Thankfully, this “reality show” is less MTV “Real World” and more a true documentary. Though only thirty minutes into this six-part series, Architecture School has already grasped the pace of studio, the ambitions of architecture, and some of the outstanding questions facing the profession. It has also, for now it seems, avoided the fake conflict and producer-induced drama that makes “reality tv” so unreal.

In particular, I like how the show has captured the student’s desires, their drive – why they are there in the first place. That’s probably the most interesting thing about this entire project. Interest in architecture is a combination of altruism and ego, the need to give back, be an responsible steward, and the desire to see your ideas built. It’s probably the best marketing campaign architecture has ever had.

So each Wednesday night, for the next few weeks, you’ll find me on my couch, watching, quietly cheering these students on. Because, despite my own frustrations, my own struggles, I still want believe in the possibilities. And, hopefully, the possibilities imagined by these students will conclude with a successful, provocative reality. I think you should join me.

Thursday, August 07, 2008

Heartbroken

I still haven’t learned my lesson. And it leaves me heartbroken once again.

The call you never want. The client. And it’s halfway through construction. They want changes. And you wait – wait for the shoe to drop.

It wouldn’t hurt so much if it had been a budget problem, maybe a complication in fabrication, or some problem with the design or detailing. But samples had been made and approved. The shop drawings had been reviewed and signed off. Everything was a go. And then the client, or rather someone within the client’s organization decided, despite having had drawings for months, the design secured, the documents completed, that they’d like to use the space differently – or rather, very much like one of our very first proposals, which they had, at the time, written off.

So the work, the effort, is erased. A simple click of the delete button, and it is as though it never existed.

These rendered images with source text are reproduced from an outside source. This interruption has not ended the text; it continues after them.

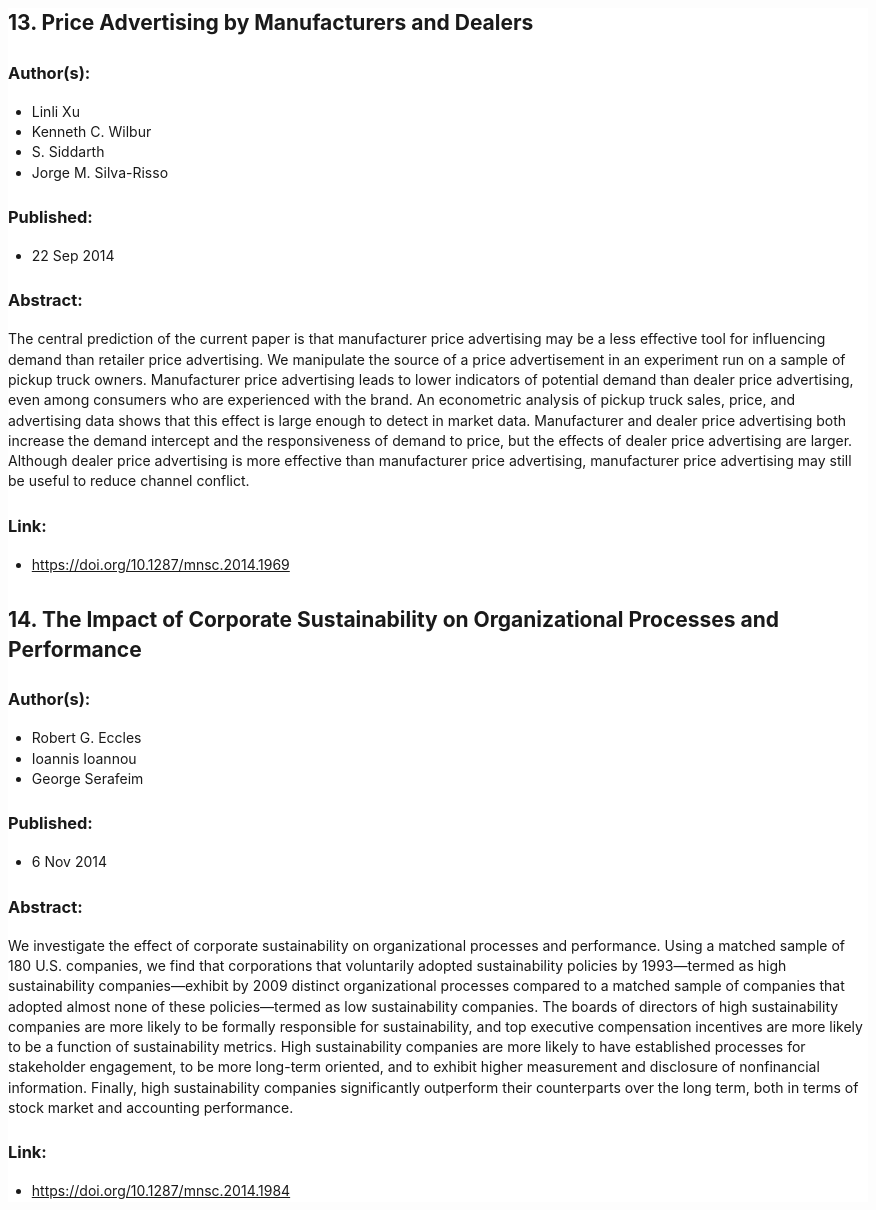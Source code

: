 ## 13. Price Advertising by Manufacturers and Dealers
### Author(s):
- Linli Xu
- Kenneth C. Wilbur
- S. Siddarth
- Jorge M. Silva-Risso
### Published:
- 22 Sep 2014
### Abstract:
The central prediction of the current paper is that manufacturer price advertising may be a less effective tool for influencing demand than retailer price advertising. We manipulate the source of a price advertisement in an experiment run on a sample of pickup truck owners. Manufacturer price advertising leads to lower indicators of potential demand than dealer price advertising, even among consumers who are experienced with the brand. An econometric analysis of pickup truck sales, price, and advertising data shows that this effect is large enough to detect in market data. Manufacturer and dealer price advertising both increase the demand intercept and the responsiveness of demand to price, but the effects of dealer price advertising are larger. Although dealer price advertising is more effective than manufacturer price advertising, manufacturer price advertising may still be useful to reduce channel conflict.
### Link:
- https://doi.org/10.1287/mnsc.2014.1969

## 14. The Impact of Corporate Sustainability on Organizational Processes and Performance
### Author(s):
- Robert G. Eccles
- Ioannis Ioannou
- George Serafeim
### Published:
- 6 Nov 2014
### Abstract:
We investigate the effect of corporate sustainability on organizational processes and performance. Using a matched sample of 180 U.S. companies, we find that corporations that voluntarily adopted sustainability policies by 1993—termed as high sustainability companies—exhibit by 2009 distinct organizational processes compared to a matched sample of companies that adopted almost none of these policies—termed as low sustainability companies. The boards of directors of high sustainability companies are more likely to be formally responsible for sustainability, and top executive compensation incentives are more likely to be a function of sustainability metrics. High sustainability companies are more likely to have established processes for stakeholder engagement, to be more long-term oriented, and to exhibit higher measurement and disclosure of nonfinancial information. Finally, high sustainability companies significantly outperform their counterparts over the long term, both in terms of stock market and accounting performance.
### Link:
- https://doi.org/10.1287/mnsc.2014.1984

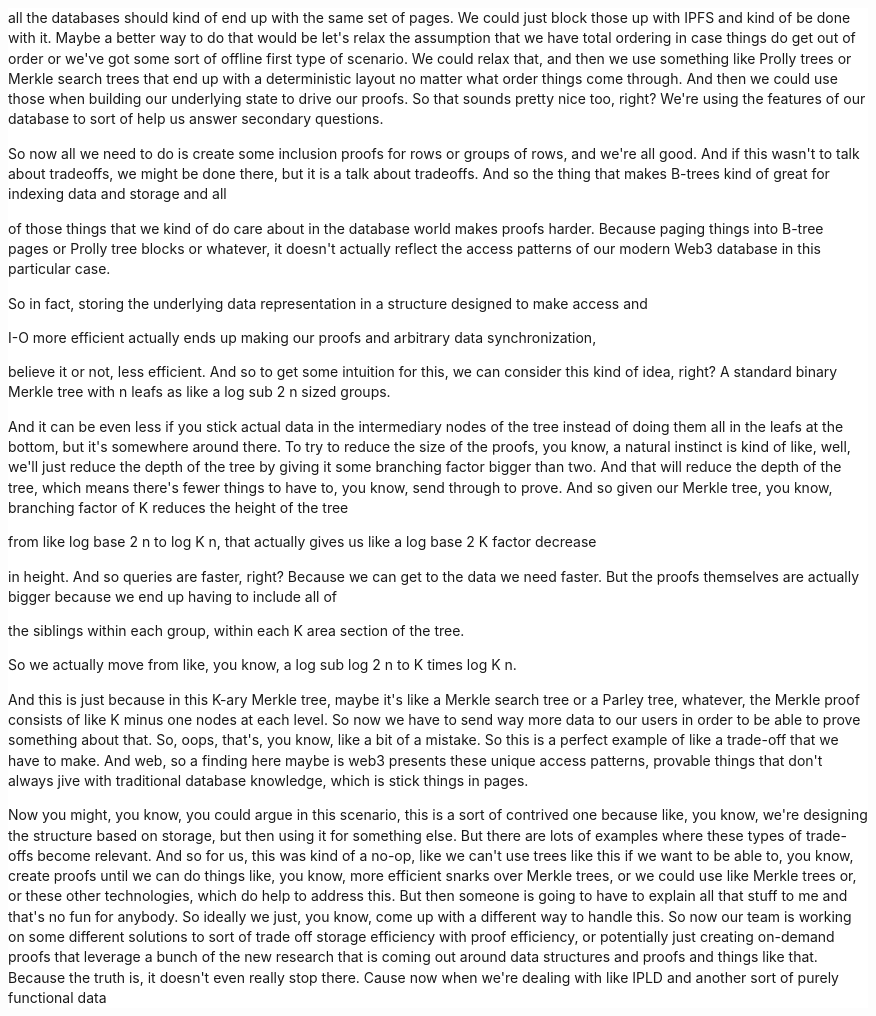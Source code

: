 all the databases should kind of end up with the same set of pages. We could just block those up with IPFS and kind of be done with it.
Maybe a better way to do that would be let's relax the assumption that we have total ordering in case things do get out of order or we've got some sort of offline first type of scenario.
We could relax that, and then we use something like Prolly trees or Merkle search trees that end up with a deterministic layout no matter what order things come through.
And then we could use those when building our underlying state to drive our proofs. So that sounds pretty nice too, right? We're using the features of our database to sort of help us answer secondary questions.

So now all we need to do is create some inclusion proofs for rows or groups of rows, and we're all good. And if this wasn't to talk about tradeoffs, we might be done there, but it is a talk about tradeoffs. And so the thing that makes B-trees kind of great for indexing data and storage and all

of those things that we kind of do care about in the database world makes proofs harder. Because paging things into B-tree pages or Prolly tree blocks or whatever, it doesn't
actually reflect the access patterns of our modern Web3 database in this particular case.

So in fact, storing the underlying data representation in a structure designed to make access and

I-O more efficient actually ends up making our proofs and arbitrary data synchronization,

believe it or not, less efficient. And so to get some intuition for this, we can consider this kind of idea, right? A standard binary Merkle tree with n leafs as like a log sub 2 n sized groups.

And it can be even less if you stick actual data in the intermediary nodes of the tree
instead of doing them all in the leafs at the bottom, but it's somewhere around there. To try to reduce the size of the proofs, you know, a natural instinct is kind of like,
well, we'll just reduce the depth of the tree by giving it some branching factor bigger than two. And that will reduce the depth of the tree, which means there's fewer things to have to, you know, send through to prove. And so given our Merkle tree, you know, branching factor of K reduces the height of the tree

from like log base 2 n to log K n, that actually gives us like a log base 2 K factor decrease

in height. And so queries are faster, right? Because we can get to the data we need faster. But the proofs themselves are actually bigger because we end up having to include all of

the siblings within each group, within each K area section of the tree.

So we actually move from like, you know, a log sub log 2 n to K times log K n.

And this is just because in this K-ary Merkle tree, maybe it's like a Merkle search tree
or a Parley tree, whatever, the Merkle proof consists of like K minus one nodes at each
level. So now we have to send way more data to our users in order to be able to prove something about that. So, oops, that's, you know, like a bit of a mistake. So this is a perfect example of like a trade-off that we have to make.
And web, so a finding here maybe is web3 presents these unique access patterns, provable things
that don't always jive with traditional database knowledge, which is stick things in pages.

Now you might, you know, you could argue in this scenario, this is a sort of contrived one because like, you know, we're designing the structure based on storage, but then using
it for something else. But there are lots of examples where these types of trade-offs become relevant. And so for us, this was kind of a no-op, like we can't use trees like this if we want to be able to, you know, create proofs until we can do things like, you know, more efficient
snarks over Merkle trees, or we could use like Merkle trees or, or these other technologies, which do help to address this. But then someone is going to have to explain all that stuff to me and that's no fun for anybody. So ideally we just, you know, come up with a different way to handle this.
So now our team is working on some different solutions to sort of trade off storage efficiency with proof efficiency, or potentially just creating on-demand proofs that leverage a bunch of the new research that is coming out around data structures and proofs and things like that. Because the truth is, it doesn't even really stop there. Cause now when we're dealing with like IPLD and another sort of purely functional data
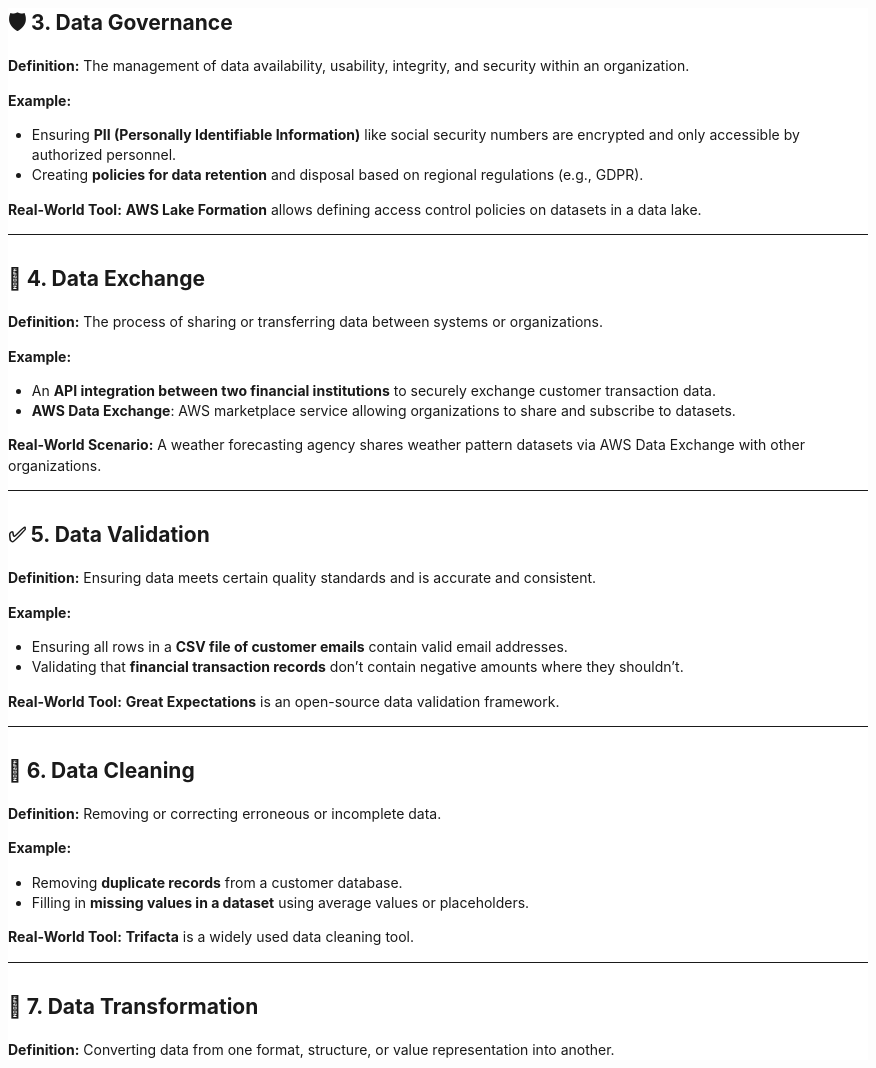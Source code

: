 ## 🛡️ **3. Data Governance**
**Definition:** The management of data availability, usability, integrity, and security within an organization.

**Example:**
- Ensuring **PII (Personally Identifiable Information)** like social security numbers are encrypted and only accessible by authorized personnel.
- Creating **policies for data retention** and disposal based on regional regulations (e.g., GDPR).

**Real-World Tool:** **AWS Lake Formation** allows defining access control policies on datasets in a data lake.

---

## 🔄 **4. Data Exchange**
**Definition:** The process of sharing or transferring data between systems or organizations.

**Example:**
- An **API integration between two financial institutions** to securely exchange customer transaction data.
- **AWS Data Exchange**: AWS marketplace service allowing organizations to share and subscribe to datasets.

**Real-World Scenario:** A weather forecasting agency shares weather pattern datasets via AWS Data Exchange with other organizations.

---

## ✅ **5. Data Validation**
**Definition:** Ensuring data meets certain quality standards and is accurate and consistent.

**Example:**
- Ensuring all rows in a **CSV file of customer emails** contain valid email addresses.
- Validating that **financial transaction records** don’t contain negative amounts where they shouldn’t.

**Real-World Tool:** **Great Expectations** is an open-source data validation framework.

---

## 🧹 **6. Data Cleaning**
**Definition:** Removing or correcting erroneous or incomplete data.

**Example:**
- Removing **duplicate records** from a customer database.
- Filling in **missing values in a dataset** using average values or placeholders.

**Real-World Tool:** **Trifacta** is a widely used data cleaning tool.

---

## 🔄 **7. Data Transformation**
**Definition:** Converting data from one format, structure, or value representation into another.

Creative imagination, on the verge of becoming something tangible, left stillborn.

It hurts. Even if I don’t want it to. Even though I know better. What’s that motto? Until it is built, it isn’t guaranteed. That’s it.

A month or so ago, I was catching up with a friend, both of us venting our frustrations with this profession, I joked that I was the kind-hearted pushover in a dysfunctional relationship. Optimism, hope, idealism, kept alive a small belief that, in time, things would get better – that, perhaps, in time, the profession would reveal to me those qualities that first were so tantalizing. That in time, it might be kinder, perhaps spacing out the blows it too at my increasingly shattered heart. I’ve rebuilt the pieces again and again. But there comes a point when you have to ask yourself, is it worth it?

Perhaps I’m a traitor. That I’ve asked the question must mean I am not a true artist. After all, true artists are ready to sacrifice for the art, no? Our passion for what we do is supposed to be enough. Right? Maybe the fact that I question, that I wonder, means I will never be the great architect. That I lack the passion to overlook the problems must mean something.

But passion itself may also be a fallacy – an excuse to rationalize the things that really bother us. Like the low pay – a concession for doing something you love. How many times have you heard that? One too many times from my employer, thank you very much.

I’ll admit it. Right now, each day I wake up and ask myself, do I have to go to work today? That is a plight I am not supposed to face – at least according to everyone who hears I work as an architect. Wow, they say, what is it like to love your work? It must be so cool to do something you love, they enthusiastically conclude. But rarely do they listen to my answer, enamored by the idea of being around someone who chose a “creative” profession. Rarely to they wait to hear about the projects cast aside, the energy expended on fruitless proposals, all for clients who, in control of the purse strings, control your life.

So forgive me for a moment, but I have a deep wound that needs to heal. Yes, it is a wound that has healed before. I’m just not sure if I want it to heal again.